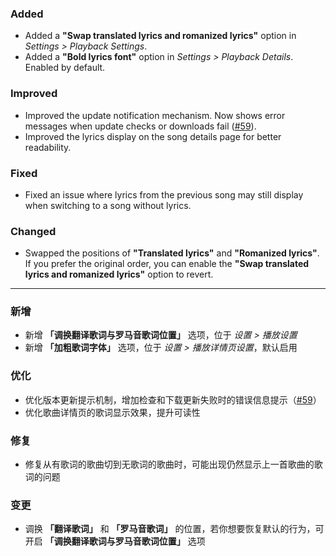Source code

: ### Added

- Added a **"Swap translated lyrics and romanized lyrics"** option in _Settings > Playback Settings_.
- Added a **"Bold lyrics font"** option in _Settings > Playback Details_. Enabled by default.

### Improved

- Improved the update notification mechanism. Now shows error messages when update checks or downloads fail ([#59](https://github.com/any-listen/any-listen/issues/59)).
- Improved the lyrics display on the song details page for better readability.

### Fixed

- Fixed an issue where lyrics from the previous song may still display when switching to a song without lyrics.

### Changed

- Swapped the positions of **"Translated lyrics"** and **"Romanized lyrics"**. If you prefer the original order, you can enable the **"Swap translated lyrics and romanized lyrics"** option to revert.

---

### 新增

- 新增 **「调换翻译歌词与罗马音歌词位置」** 选项，位于 _设置 > 播放设置_
- 新增 **「加粗歌词字体」** 选项，位于 _设置 > 播放详情页设置_，默认启用

### 优化

- 优化版本更新提示机制，增加检查和下载更新失败时的错误信息提示（[#59](https://github.com/any-listen/any-listen/issues/59)）
- 优化歌曲详情页的歌词显示效果，提升可读性

### 修复

- 修复从有歌词的歌曲切到无歌词的歌曲时，可能出现仍然显示上一首歌曲的歌词的问题

### 变更

- 调换 **「翻译歌词」** 和 **「罗马音歌词」** 的位置，若你想要恢复默认的行为，可开启 **「调换翻译歌词与罗马音歌词位置」** 选项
☆ ☆ ☆ ☆ ☆
### [ACTIVITY]
Repeat all of the entries above exactly. Keep pictures out of it.

### [TASK RESULT]
Source code

: ### Added

- Added a **"Swap translated lyrics and romanized lyrics"** option in _Settings > Playback Settings_.
- Added a **"Bold lyrics font"** option in _Settings > Playback Details_. Enabled by default.

### Improved

- Improved the update notification mechanism. Now shows error messages when update checks or downloads fail ([#59](https://github.com/any-listen/any-listen/issues/59)).
- Improved the lyrics display on the song details page for better readability.

### Fixed

- Fixed an issue where lyrics from the previous song may still display when switching to a song without lyrics.

### Changed

- Swapped the positions of **"Translated lyrics"** and **"Romanized lyrics"**. If you prefer the original order, you can enable the **"Swap translated lyrics and romanized lyrics"** option to revert.

---

### 新增

- 新增 **「调换翻译歌词与罗马音歌词位置」** 选项，位于 _设置 > 播放设置_
- 新增 **「加粗歌词字体」** 选项，位于 _设置 > 播放详情页设置_，默认启用

### 优化

- 优化版本更新提示机制，增加检查和下载更新失败时的错误信息提示（[#59](https://github.com/any-listen/any-listen/issues/59)）
- 优化歌曲详情页的歌词显示效果，提升可读性

### 修复

- 修复从有歌词的歌曲切到无歌词的歌曲时，可能出现仍然显示上一首歌曲的歌词的问题

### 变更

- 调换 **「翻译歌词」** 和 **「罗马音歌词」** 的位置，若你想要恢复默认的行为，可开启 **「调换翻译歌词与罗马音歌词位置」** 选项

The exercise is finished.